Pour beaucoup de journalistes, le gouvernement de M. Deby est devenu très répressif à l’égard des médias indépendants, qui ont largement critiqué l’ambition de M. Deby de se présenter pour un troisième mandat.
Certains journalistes ont aussi été inquiétés par les autorités pour avoir publié des articles sur une rébellion dans l’est du pays, une région connue pour son instabilité.
M. Deby, qui a accédé au pouvoir grâce au soutien de Khartoum, a, pendant longtemps, usé de diplomatie dans la région Est du Tchad, à la frontière avec le Soudan. Au cours des 15 dernières années, cette région a abrité des mouvements rebelles sporadiques.
Selon Nadjikimo Benoudjita, le président de l’Association des éditeurs des journaux indépendants du Tchad (AEPT), les journalistes sont en train de payer le prix des critiques formulées à l’encontre de M. Deby. Il espère que la grève qu’ils mènent actuellement permettra de mobiliser l’opinion internationale et mettra fin à la répression des autorités gouvernementales.
“Nous voulons que la pression de l’opinion internationale ébranle ce gouvernement », a-t-il expliqué.
Sous le couvert de l’anonymat, un journaliste tchadien a affirmé à IRIN que la presse est le seul rempart contre la tyrannie au Tchad, aujourd’hui.
« Le gouvernement veut anéantir la presse. Sans la presse ce serait la dictature », a-t-il dit.
M. Benoudjita a souligné que les journalistes avaient essayé de soumettre leurs doléances aux autorités, « mais sans succès ».
Le Progrès, le seul quotidien indépendant du Tchad n’arrêtera pas ses publications, mais le quotidien ne paraîtra pas vendredi, a affirmé Abderamane Barka, le directeur de publication du journal. Cependant, a t-il ajouté, le journal publiera des articles et des communiqués appuyant la cause des journalistes.
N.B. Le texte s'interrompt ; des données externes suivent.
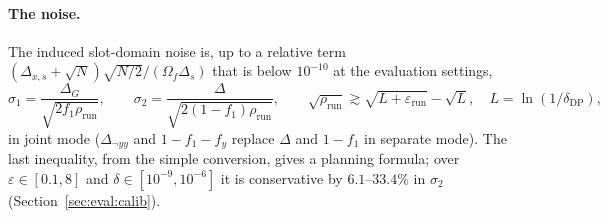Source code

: \documentclass[11pt]{article}
\theoremstyle{definition}
\theoremstyle{plain}
\begin{document}
\paragraph{The noise.} The induced slot-domain noise is, up to a relative term $(\Delta_{x,s} + \sqrt N)\sqrt{N/2}/(\Omega_f\Delta_s)$ that is below $10^{-10}$ at the evaluation settings,
\begin{equation}
  \sigma_1 = \frac{\Delta_G}{\sqrt{2 f_1\rho_{\mathrm{run}}}}, \qquad
  \sigma_2 = \frac{\Delta}{\sqrt{2(1 - f_1)\rho_{\mathrm{run}}}}, \qquad
  \sqrt{\rho_{\mathrm{run}}} \gtrsim \sqrt{L + \varepsilon_{\mathrm{run}}} - \sqrt L, \quad L = \ln(1/\delta_{\mathrm{DP}}),
  \label{eq:sigmas}
\end{equation}
in joint mode ($\Delta_{\neg yy}$ and $1 - f_1 - f_y$ replace $\Delta$ and $1 - f_1$ in separate mode). The last inequality, from the simple conversion, gives a planning formula; over $\varepsilon \in [0.1, 8]$ and $\delta \in [10^{-9}, 10^{-6}]$ it is conservative by $6.1$--$33.4\%$ in $\sigma_2$ (Section~\ref{sec:eval:calib}).
\end{document}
Des journalistes tchadiens et d’autres observateurs locaux ont fait remarquer à IRIN que le Progrès est très proche du gouvernement.
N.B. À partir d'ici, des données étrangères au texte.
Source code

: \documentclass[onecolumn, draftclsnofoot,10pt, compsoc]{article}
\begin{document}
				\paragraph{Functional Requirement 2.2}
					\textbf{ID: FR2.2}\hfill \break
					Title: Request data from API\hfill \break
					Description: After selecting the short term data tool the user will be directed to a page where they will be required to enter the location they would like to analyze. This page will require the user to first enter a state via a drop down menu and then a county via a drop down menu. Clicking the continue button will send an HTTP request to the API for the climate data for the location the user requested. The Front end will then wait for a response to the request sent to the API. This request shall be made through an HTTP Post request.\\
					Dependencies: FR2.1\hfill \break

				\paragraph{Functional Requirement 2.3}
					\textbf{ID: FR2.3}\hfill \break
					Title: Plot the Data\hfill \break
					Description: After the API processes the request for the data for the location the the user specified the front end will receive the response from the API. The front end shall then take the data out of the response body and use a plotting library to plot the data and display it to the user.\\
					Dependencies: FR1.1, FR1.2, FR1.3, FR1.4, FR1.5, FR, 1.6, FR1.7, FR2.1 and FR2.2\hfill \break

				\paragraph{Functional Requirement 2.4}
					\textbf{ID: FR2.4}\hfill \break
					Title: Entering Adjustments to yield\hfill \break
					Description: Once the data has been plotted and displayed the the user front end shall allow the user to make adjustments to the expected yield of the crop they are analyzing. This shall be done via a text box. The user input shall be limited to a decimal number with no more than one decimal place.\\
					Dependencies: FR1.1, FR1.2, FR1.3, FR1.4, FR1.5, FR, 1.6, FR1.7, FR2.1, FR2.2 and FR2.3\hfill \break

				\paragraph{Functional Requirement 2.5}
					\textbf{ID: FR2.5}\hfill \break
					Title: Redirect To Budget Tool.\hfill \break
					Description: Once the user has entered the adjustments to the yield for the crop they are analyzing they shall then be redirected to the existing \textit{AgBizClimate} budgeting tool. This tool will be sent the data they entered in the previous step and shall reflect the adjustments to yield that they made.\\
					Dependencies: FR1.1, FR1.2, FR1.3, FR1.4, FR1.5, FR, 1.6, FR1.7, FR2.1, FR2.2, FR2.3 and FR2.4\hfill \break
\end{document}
Les huit journaux en grève sont des hebdomadaires ou des bi-hebdomadaires.
Léonard Vincent, responsable du Bureau Afrique à Reporters sans Frontières, a affirmé que l’emprisonnement des journalistes tchadiens par le gouvernement est décevant et dangereux.
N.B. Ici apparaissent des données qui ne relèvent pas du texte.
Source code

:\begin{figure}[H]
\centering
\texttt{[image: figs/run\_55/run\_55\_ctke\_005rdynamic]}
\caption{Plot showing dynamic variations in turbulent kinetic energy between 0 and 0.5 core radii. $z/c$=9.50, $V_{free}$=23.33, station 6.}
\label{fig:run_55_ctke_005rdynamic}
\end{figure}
« Le régime en place essaye de contenir une situation fragile en utilisant la répression, mais bien sûr, une telle politique sera totalement inefficace », a t-il dit lundi à IRIN.
Amnesty International et le Comité de Protection des Journalistes basé à New York ont également condamné les actions du gouvernement tchadien.
Enclavé et aride, le Tchad était classé en 2004 au 167ième rang parmi les 177 pays les plus pauvres du monde, selon l’indice de développement des Nations Unies. Le pays a officiellement rejoint le cercle des producteurs de pétrole africains en 2003. Il s’est doté d’un programme qui est appuyé par la Banque mondiale et dont l’objectif est de s’assurer que le tchadien moyen puisse bénéficier des retombées de la manne pétrolière.
Mais la déception est générale au Tchad. M Benoudjita de l’AEPT a affirmé à IRIN que jusqu’à présent, la manne pétrolière n’a pas eu l’impact économique escompté.
« Nous vivons dans une misère noire, alors que depuis deux ans, le pétrole coule à flot ».